**ASSIGNMENT**
Determine the count of lines containing "followed" in the entries below and return only that figure.

-- DATA TO USE follows --

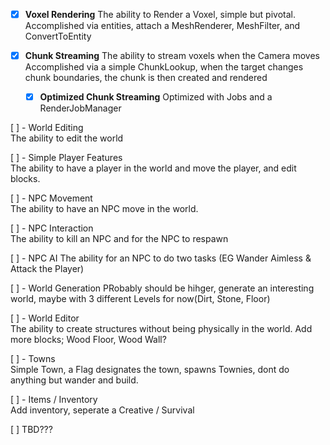 
- [X] **Voxel Rendering**
The ability to Render a Voxel, simple but pivotal.
Accomplished via entities, attach a MeshRenderer, MeshFilter, and ConvertToEntity

- [X] **Chunk Streaming** 
The ability to stream voxels when the Camera moves
Accomplished via a simple ChunkLookup, when the target changes chunk boundaries, the chunk is then created and rendered
	- [X] **Optimized Chunk Streaming** 
Optimized with Jobs and a RenderJobManager

[ ] - World Editing <br/>
The ability to edit the world

[ ] - Simple Player Features <br/>
The ability  to have a player in the world and move the player, and edit blocks.

[ ] - NPC Movement <br/>
The ability to have an NPC move in the world.

[ ] - NPC Interaction <br/>
The ability to kill an NPC and for the NPC to respawn

[ ] - NPC AI
The ability for an NPC to do two tasks (EG Wander Aimless & Attack the Player)
 
[ ] - World Generation
PRobably should be hihger, generate an interesting world, maybe with 3 different Levels for now(Dirt, Stone, Floor)

[ ] - World Editor <br/>
The ability to create structures without being physically in the world. Add more blocks; Wood Floor, Wood Wall?

[ ] - Towns <br/>
Simple Town, a Flag designates the town, spawns Townies, dont do anything but wander and build.

[ ] - Items / Inventory <br/>
Add inventory, seperate a Creative / Survival

[ ] TBD??? <br/>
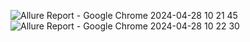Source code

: ![Allure Report - Google Chrome 2024-04-28 10 21 45](https://github.com/KsuxaPoshekhova/Patterns1/assets/147479684/e31d69ae-37b6-44cb-bf31-daadd764fea4)
![Allure Report - Google Chrome 2024-04-28 10 22 30](https://github.com/KsuxaPoshekhova/Patterns1/assets/147479684/8776f033-1f9a-45da-b1fa-a24e0d7a74cb)
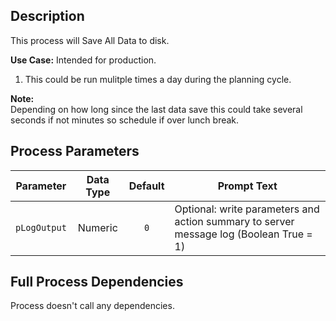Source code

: ## Description
   
 This process will Save All Data to disk.  
     
**Use Case:**    Intended for production.  
1. This could be run mulitple times a day during the planning cycle.  
     
**Note:**     
 Depending on how long since the last data save this could take several seconds if not minutes so schedule if over lunch break.  
## Process Parameters
  
|Parameter|Data Type|Default|Prompt Text|
  |---|:-:|:-:|---|
  |`pLogOutput`|Numeric|`0`|Optional: write parameters and action summary to server message log (Boolean True = 1)|
  ## Full Process Dependencies
Process doesn't call any dependencies.  

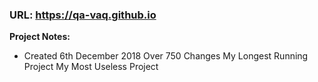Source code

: ### URL: https://qa-vaq.github.io ###

**Project Notes:**
* Created 6th December 2018
Over 750 Changes 
My Longest Running Project
My Most Useless Project
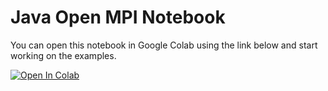 # Java Open MPI Notebook

You can open this notebook in Google Colab using the link below and start working on the examples. 

[![Open In Colab](https://colab.research.google.com/assets/colab-badge.svg)](https://colab.research.google.com/github/csinparallel/CSinParallel/blob/main/Patternlets/java-OpenMPI/notebook/Java_openmpi_patternlets.ipynb)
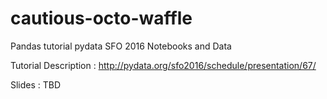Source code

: # cautious-octo-waffle
Pandas tutorial pydata SFO 2016 Notebooks and Data

Tutorial Description : http://pydata.org/sfo2016/schedule/presentation/67/

Slides : TBD

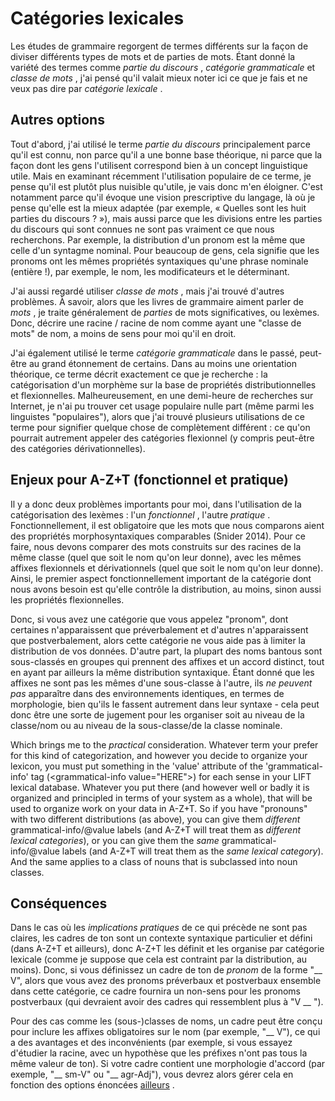 # Catégories lexicales

Les études de grammaire regorgent de termes différents sur la façon de diviser différents types de mots et de parties de mots. Étant donné la variété des termes comme *partie du discours* , *catégorie grammaticale* et *classe de mots* , j'ai pensé qu'il valait mieux noter ici ce que je fais et ne veux pas dire par *catégorie lexicale* .

## Autres options

Tout d'abord, j'ai utilisé le terme *partie du discours* principalement parce qu'il est connu, non parce qu'il a une bonne base théorique, ni parce que la façon dont les gens l'utilisent correspond bien à un concept linguistique utile. Mais en examinant récemment l'utilisation populaire de ce terme, je pense qu'il est plutôt plus nuisible qu'utile, je vais donc m'en éloigner. C'est notamment parce qu'il évoque une vision prescriptive du langage, là où je pense qu'elle est la mieux adaptée (par exemple, « Quelles sont les huit parties du discours ? »), mais aussi parce que les divisions entre les parties du discours qui sont connues ne sont pas vraiment ce que nous recherchons. Par exemple, la distribution d'un pronom est la même que celle d'un syntagme nominal. Pour beaucoup de gens, cela signifie que les pronoms ont les mêmes propriétés syntaxiques qu'une phrase nominale (entière !), par exemple, le nom, les modificateurs et le déterminant.

J'ai aussi regardé utiliser *classe de mots* , mais j'ai trouvé d'autres problèmes. À savoir, alors que les livres de grammaire aiment parler de *mots* , je traite généralement de *parties* de mots significatives, ou lexèmes. Donc, décrire une racine / racine de nom comme ayant une "classe de mots" de nom, a moins de sens pour moi qu'il en droit.

J'ai également utilisé le terme *catégorie grammaticale* dans le passé, peut-être au grand étonnement de certains. Dans au moins une orientation théorique, ce terme décrit exactement ce que je recherche : la catégorisation d'un morphème sur la base de propriétés distributionnelles et flexionnelles. Malheureusement, en une demi-heure de recherches sur Internet, je n'ai pu trouver cet usage populaire nulle part (même parmi les linguistes "populaires"), alors que j'ai trouvé plusieurs utilisations de ce terme pour signifier quelque chose de complètement différent : ce qu'on pourrait autrement appeler des catégories flexionnel (y compris peut-être des catégories dérivationnelles).

## Enjeux pour A-Z+T (fonctionnel et pratique)

Il y a donc deux problèmes importants pour moi, dans l'utilisation de la catégorisation des lexèmes : l'un *fonctionnel* , l'autre *pratique* . Fonctionnellement, il est obligatoire que les mots que nous comparons aient des propriétés morphosyntaxiques comparables (Snider 2014). Pour ce faire, nous devons comparer des mots construits sur des racines de la même classe (quel que soit le nom qu'on leur donne), avec les mêmes affixes flexionnels et dérivationnels (quel que soit le nom qu'on leur donne). Ainsi, le premier aspect fonctionnellement important de la catégorie dont nous avons besoin est qu'elle contrôle la distribution, au moins, sinon aussi les propriétés flexionnelles.

Donc, si vous avez une catégorie que vous appelez "pronom", dont certaines n'apparaissent que préverbalement et d'autres n'apparaissent que postverbalement, alors cette catégorie ne vous aide pas à limiter la distribution de vos données. D'autre part, la plupart des noms bantous sont sous-classés en groupes qui prennent des affixes et un accord distinct, tout en ayant par ailleurs la même distribution syntaxique. Étant donné que les affixes ne sont pas les mêmes d'une sous-classe à l'autre, ils *ne peuvent pas* apparaître dans des environnements identiques, en termes de morphologie, bien qu'ils le fassent autrement dans leur syntaxe - cela peut donc être une sorte de jugement pour les organiser soit au niveau de la classe/nom ou au niveau de la sous-classe/de la classe nominale.

Which brings me to the *practical* consideration. Whatever term your prefer for this kind of categorization, and however you decide to organize your lexicon, you must put something in the 'value' attribute of the 'grammatical-info' tag (&lt;grammatical-info value="HERE"&gt;) for each sense in your LIFT lexical database. Whatever you put there (and however well or badly it is organized and principled in terms of your system as a whole), that will be used to organize work on your data in A-Z+T. So if you have "pronouns" with two different distributions (as above), you can give them *different* grammatical-info/@value labels (and A-Z+T will treat them as *different lexical categories*), or you can give them the *same* grammatical-info/@value labels (and A-Z+T will treat them as the *same lexical category*). And the same applies to a class of nouns that is subclassed into noun classes.

## Conséquences

Dans le cas où les *implications pratiques* de ce qui précède ne sont pas claires, les cadres de ton sont un contexte syntaxique particulier et défini (dans A-Z+T et ailleurs), donc A-Z+T les définit et les organise par catégorie lexicale (comme je suppose que cela est contraint par la distribution, au moins). Donc, si vous définissez un cadre de ton de *pronom* de la forme "__ V", alors que vous avez des pronoms préverbaux et postverbaux ensemble dans cette catégorie, ce cadre fournira un non-sens pour les pronoms postverbaux (qui devraient avoir des cadres qui ressemblent plus à "V __ ").

Pour des cas comme les (sous-)classes de noms, un cadre peut être conçu pour inclure les affixes obligatoires sur le nom (par exemple, "__ V"), ce qui a des avantages et des inconvénients (par exemple, si vous essayez d'étudier la racine, avec un hypothèse que les préfixes n'ont pas tous la même valeur de ton). Si votre cadre contient une morphologie d'accord (par exemple, "__ sm-V" ou "__ agr-Adj"), vous devrez alors gérer cela en fonction des options énoncées [ailleurs](USAGE.md#tone-frames) .
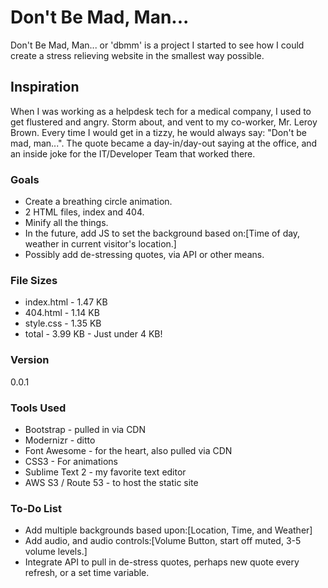 # Don't Be Mad, Man...

Don't Be Mad, Man... or 'dbmm' is a project I started to see how I could create a stress relieving website in the smallest way possible.

## Inspiration

When I was working as a helpdesk tech for a medical company, I used to get flustered and angry. Storm about, and vent to my co-worker, Mr. Leroy Brown. Every time I would get in a tizzy, he would always say: "Don't be mad, man...". The quote became a day-in/day-out saying at the office, and an inside joke for the IT/Developer Team that worked there.

### Goals

  - Create a breathing circle animation.
  - 2 HTML files, index and 404.
  - Minify all the things.
  - In the future, add JS to set the background based on:[Time of day, weather in current visitor's location.]
  - Possibly add de-stressing quotes, via API or other means.

### File Sizes

  * index.html - 1.47 KB
  * 404.html - 1.14 KB
  * style.css - 1.35 KB
  * total - 3.99 KB - Just under 4 KB!

### Version
0.0.1

### Tools Used

* Bootstrap - pulled in via CDN
* Modernizr - ditto
* Font Awesome - for the heart, also pulled via CDN
* CSS3 - For animations
* Sublime Text 2 - my favorite text editor
* AWS S3 / Route 53 - to host the static site

### To-Do List

* Add multiple backgrounds based upon:[Location, Time, and Weather]
* Add audio, and audio controls:[Volume Button, start off muted, 3-5 volume levels.]
* Integrate API to pull in de-stress quotes, perhaps new quote every refresh, or a set time variable.
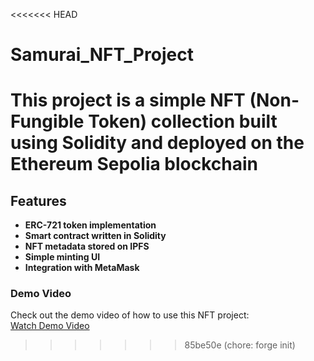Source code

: <<<<<<< HEAD
# Samurai_NFT_Project
This project is a simple NFT (Non-Fungible Token) collection built using Solidity and deployed on the Ethereum Sepolia blockchain
=======
## Features
    
-   **ERC-721 token implementation**
-   **Smart contract written in Solidity**
-   **NFT metadata stored on IPFS**
-   **Simple minting UI**
-   **Integration with MetaMask**
  

### Demo Video  
Check out the demo video of how to use this NFT project:  
[Watch Demo Video](./assets/DemoVideo/SamuraiNFTDemo.mp4)

>>>>>>> 85be50e (chore: forge init)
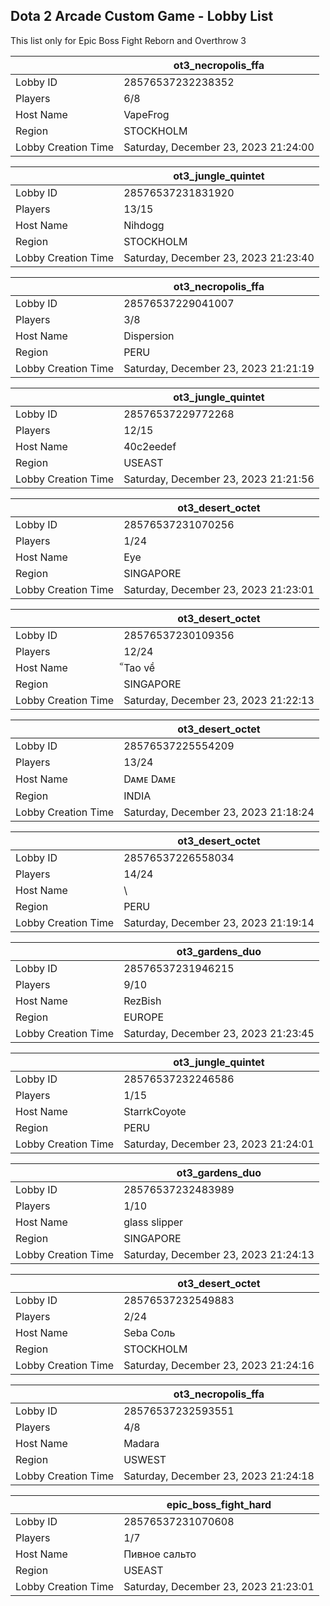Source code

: ## Dota 2 Arcade Custom Game - Lobby List

This list only for Epic Boss Fight Reborn and Overthrow 3

|  | ot3_necropolis_ffa |
| ------ | ------ |
| Lobby ID | 28576537232238352 |
| Players | 6/8 |
| Host Name | VapeFrog |
| Region | STOCKHOLM |
| Lobby Creation Time | Saturday, December 23, 2023 21:24:00 |


|  | ot3_jungle_quintet |
| ------ | ------ |
| Lobby ID | 28576537231831920 |
| Players | 13/15 |
| Host Name | Nihdogg |
| Region | STOCKHOLM |
| Lobby Creation Time | Saturday, December 23, 2023 21:23:40 |


|  | ot3_necropolis_ffa |
| ------ | ------ |
| Lobby ID | 28576537229041007 |
| Players | 3/8 |
| Host Name | Dispersion |
| Region | PERU |
| Lobby Creation Time | Saturday, December 23, 2023 21:21:19 |


|  | ot3_jungle_quintet |
| ------ | ------ |
| Lobby ID | 28576537229772268 |
| Players | 12/15 |
| Host Name | 40c2eedef |
| Region | USEAST |
| Lobby Creation Time | Saturday, December 23, 2023 21:21:56 |


|  | ot3_desert_octet |
| ------ | ------ |
| Lobby ID | 28576537231070256 |
| Players | 1/24 |
| Host Name | Eye |
| Region | SINGAPORE |
| Lobby Creation Time | Saturday, December 23, 2023 21:23:01 |


|  | ot3_desert_octet |
| ------ | ------ |
| Lobby ID | 28576537230109356 |
| Players | 12/24 |
| Host Name | ็Tao về |
| Region | SINGAPORE |
| Lobby Creation Time | Saturday, December 23, 2023 21:22:13 |


|  | ot3_desert_octet |
| ------ | ------ |
| Lobby ID | 28576537225554209 |
| Players | 13/24 |
| Host Name | Dᴀᴍᴇ Dᴀᴍᴇ |
| Region | INDIA |
| Lobby Creation Time | Saturday, December 23, 2023 21:18:24 |


|  | ot3_desert_octet |
| ------ | ------ |
| Lobby ID | 28576537226558034 |
| Players | 14/24 |
| Host Name | \ |
| Region | PERU |
| Lobby Creation Time | Saturday, December 23, 2023 21:19:14 |


|  | ot3_gardens_duo |
| ------ | ------ |
| Lobby ID | 28576537231946215 |
| Players | 9/10 |
| Host Name | RezBish |
| Region | EUROPE |
| Lobby Creation Time | Saturday, December 23, 2023 21:23:45 |


|  | ot3_jungle_quintet |
| ------ | ------ |
| Lobby ID | 28576537232246586 |
| Players | 1/15 |
| Host Name | StarrkCoyote |
| Region | PERU |
| Lobby Creation Time | Saturday, December 23, 2023 21:24:01 |


|  | ot3_gardens_duo |
| ------ | ------ |
| Lobby ID | 28576537232483989 |
| Players | 1/10 |
| Host Name | glass slipper |
| Region | SINGAPORE |
| Lobby Creation Time | Saturday, December 23, 2023 21:24:13 |


|  | ot3_desert_octet |
| ------ | ------ |
| Lobby ID | 28576537232549883 |
| Players | 2/24 |
| Host Name | Seba Соль |
| Region | STOCKHOLM |
| Lobby Creation Time | Saturday, December 23, 2023 21:24:16 |


|  | ot3_necropolis_ffa |
| ------ | ------ |
| Lobby ID | 28576537232593551 |
| Players | 4/8 |
| Host Name | Madara |
| Region | USWEST |
| Lobby Creation Time | Saturday, December 23, 2023 21:24:18 |


|  | epic_boss_fight_hard |
| ------ | ------ |
| Lobby ID | 28576537231070608 |
| Players | 1/7 |
| Host Name | Пивное сальто |
| Region | USEAST |
| Lobby Creation Time | Saturday, December 23, 2023 21:23:01 |


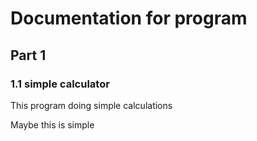 # Documentation for program
## Part 1
### 1.1 simple calculator

This program doing simple calculations

Maybe this is simple
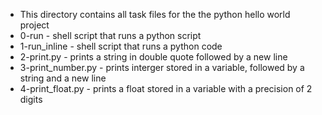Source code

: * This directory contains all task files for the the python hello world project
* 0-run - shell script that runs a python script
* 1-run_inline - shell script that runs a python code
* 2-print.py - prints a string in double quote followed by a new line
* 3-print_number.py - prints interger stored in a variable, followed by a string and a new line
* 4-print_float.py - prints a float stored in a variable with a precision of 2 digits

-- DATA TO USE concluded --

**EXERCISE ANSWER**
2